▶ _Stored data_
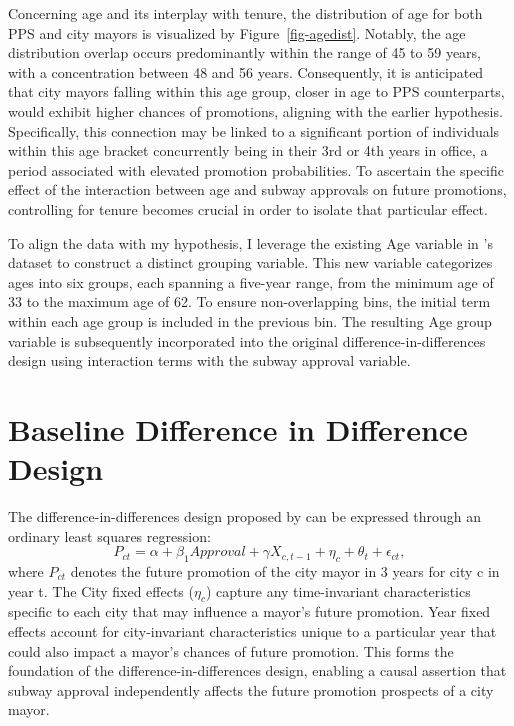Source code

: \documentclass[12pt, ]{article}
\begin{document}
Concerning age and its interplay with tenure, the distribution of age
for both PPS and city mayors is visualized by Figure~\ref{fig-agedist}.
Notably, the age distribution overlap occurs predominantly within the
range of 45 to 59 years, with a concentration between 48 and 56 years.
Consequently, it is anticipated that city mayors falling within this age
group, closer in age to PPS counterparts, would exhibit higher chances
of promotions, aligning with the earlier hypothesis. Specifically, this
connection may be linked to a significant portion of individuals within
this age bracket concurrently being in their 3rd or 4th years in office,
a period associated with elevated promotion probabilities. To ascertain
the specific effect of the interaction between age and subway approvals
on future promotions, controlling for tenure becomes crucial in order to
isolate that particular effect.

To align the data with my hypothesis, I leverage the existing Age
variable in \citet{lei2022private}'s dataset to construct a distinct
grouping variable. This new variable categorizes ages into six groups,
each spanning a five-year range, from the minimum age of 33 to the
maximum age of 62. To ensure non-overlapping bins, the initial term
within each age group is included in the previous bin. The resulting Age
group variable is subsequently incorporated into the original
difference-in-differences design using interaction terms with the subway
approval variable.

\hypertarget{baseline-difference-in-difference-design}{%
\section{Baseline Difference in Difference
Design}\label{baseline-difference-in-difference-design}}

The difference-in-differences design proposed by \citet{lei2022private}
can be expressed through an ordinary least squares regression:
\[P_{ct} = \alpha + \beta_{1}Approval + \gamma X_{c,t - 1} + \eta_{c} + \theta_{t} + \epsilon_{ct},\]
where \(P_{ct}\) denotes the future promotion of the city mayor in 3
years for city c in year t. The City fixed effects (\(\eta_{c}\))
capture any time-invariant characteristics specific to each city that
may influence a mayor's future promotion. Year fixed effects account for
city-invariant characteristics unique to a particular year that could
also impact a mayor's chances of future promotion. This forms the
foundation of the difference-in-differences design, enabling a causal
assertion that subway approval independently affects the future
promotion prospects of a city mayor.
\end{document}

▶ _Task to complete_
Begin with the line that contains "city-invariant characteristics unique" and quote each line after it exactly, stopping after the last line of the data.

▶ _Completed task_
city-invariant characteristics unique to a particular year that could
also impact a mayor's chances of future promotion. This forms the
foundation of the difference-in-differences design, enabling a causal
assertion that subway approval independently affects the future
promotion prospects of a city mayor.
\end{document}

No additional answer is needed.